Author: Sharon Berman | July 5, 2016

How many times have you thought you were going to hear a presentation, then couldn’t? The microphone isn’t working, the slides don’t play, etc.

The technology aspect of making a presentation is something many of us don’t think enough about before we stand behind the podium. Almost everyone puts time into their PowerPoint, and they will practice in front of family or a mirror to get their cadence and pronunciation right. Sometimes we take the time to find out who will be in the audience in order to tailor our talk to them.

However, no matter how good your talk is, it won’t help anybody if they can’t hear you.

Deborah Shames and David Booth of the communication training company Eloqui have coached some of the biggest names when it comes to giving effective talks. The latest post from their weekly newsletter reminds us about some of the most important, but overlooked, aspects of giving a presentation.

By the way, Deborah gave one of the keynotes at the recent Los Angeles Business Journal Women’s Summit.  And, Eloqui has been sending out a tip of the week, which they write themselves, for 12 years.

TIP OF THE WEEK: AUDIO GLITCHES

A recent women’s conference in Los Angeles provided many examples of microphone mishaps. One panelist wore a dress with no belt. There was no place for her to clip the lavaliere or the battery pack. She had to hold both during her entire presentation. She was not alone.

Another speaker lost her frequency and was given a handheld microphone. But without training, she spoke too loudly, causing distortion. When she turned away from the mic, the audience couldn’t hear her at all! She needed to aim the mic at her chin, about 3″ away, then turn at the waist whenever she spoke while keeping the mic in place.

And yet another speaker didn’t dress her cable correctly, causing her blouse to ride up and not lie smoothly under her jacket.

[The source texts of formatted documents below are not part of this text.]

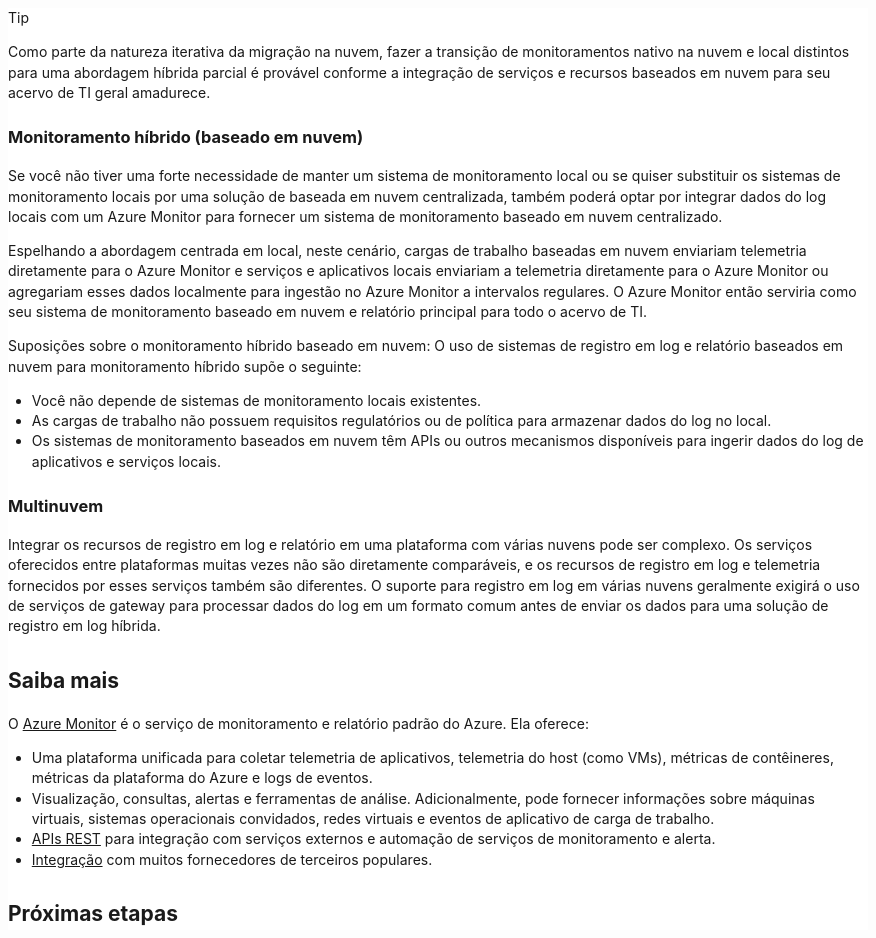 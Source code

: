 > [!TIP]
> Como parte da natureza iterativa da migração na nuvem, fazer a transição de monitoramentos nativo na nuvem e local distintos para uma abordagem híbrida parcial é provável conforme a integração de serviços e recursos baseados em nuvem para seu acervo de TI geral amadurece.

### <a name="hybrid-monitoring-cloud-based"></a>Monitoramento híbrido (baseado em nuvem)

Se você não tiver uma forte necessidade de manter um sistema de monitoramento local ou se quiser substituir os sistemas de monitoramento locais por uma solução de baseada em nuvem centralizada, também poderá optar por integrar dados do log locais com um Azure Monitor para fornecer um sistema de monitoramento baseado em nuvem centralizado.

Espelhando a abordagem centrada em local, neste cenário, cargas de trabalho baseadas em nuvem enviariam telemetria diretamente para o Azure Monitor e serviços e aplicativos locais enviariam a telemetria diretamente para o Azure Monitor ou agregariam esses dados localmente para ingestão no Azure Monitor a intervalos regulares. O Azure Monitor então serviria como seu sistema de monitoramento baseado em nuvem e relatório principal para todo o acervo de TI.

Suposições sobre o monitoramento híbrido baseado em nuvem: O uso de sistemas de registro em log e relatório baseados em nuvem para monitoramento híbrido supõe o seguinte:

- Você não depende de sistemas de monitoramento locais existentes.
- As cargas de trabalho não possuem requisitos regulatórios ou de política para armazenar dados do log no local.
- Os sistemas de monitoramento baseados em nuvem têm APIs ou outros mecanismos disponíveis para ingerir dados do log de aplicativos e serviços locais.

### <a name="multicloud"></a>Multinuvem

Integrar os recursos de registro em log e relatório em uma plataforma com várias nuvens pode ser complexo. Os serviços oferecidos entre plataformas muitas vezes não são diretamente comparáveis, e os recursos de registro em log e telemetria fornecidos por esses serviços também são diferentes.
O suporte para registro em log em várias nuvens geralmente exigirá o uso de serviços de gateway para processar dados do log em um formato comum antes de enviar os dados para uma solução de registro em log híbrida.

## <a name="learn-more"></a>Saiba mais

O [Azure Monitor](https://docs.microsoft.com/azure/azure-monitor/overview) é o serviço de monitoramento e relatório padrão do Azure. Ela oferece:

- Uma plataforma unificada para coletar telemetria de aplicativos, telemetria do host (como VMs), métricas de contêineres, métricas da plataforma do Azure e logs de eventos.
- Visualização, consultas, alertas e ferramentas de análise. Adicionalmente, pode fornecer informações sobre máquinas virtuais, sistemas operacionais convidados, redes virtuais e eventos de aplicativo de carga de trabalho.
- [APIs REST](https://docs.microsoft.com/azure/monitoring-and-diagnostics/monitoring-rest-api-walkthrough) para integração com serviços externos e automação de serviços de monitoramento e alerta.
- [Integração](https://docs.microsoft.com/azure/monitoring-and-diagnostics/monitoring-partners) com muitos fornecedores de terceiros populares.

## <a name="next-steps"></a>Próximas etapas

If you speak in public, you need to master this technology. Always wear a shirt or blouse that can hold the weight of the mic and accommodate a clip for the lavaliere. A jacket with a lapel will also do. Don’t wear hanging necklaces, which can create a sound nightmare.

Dress the mic cable so it doesn’t show or make clothing hike up… Turn off power when you go to the bathroom, unless you want to entertain the tech crew… And rehearse with the mic, even a few sentences, so you can best monitor your volume on stage.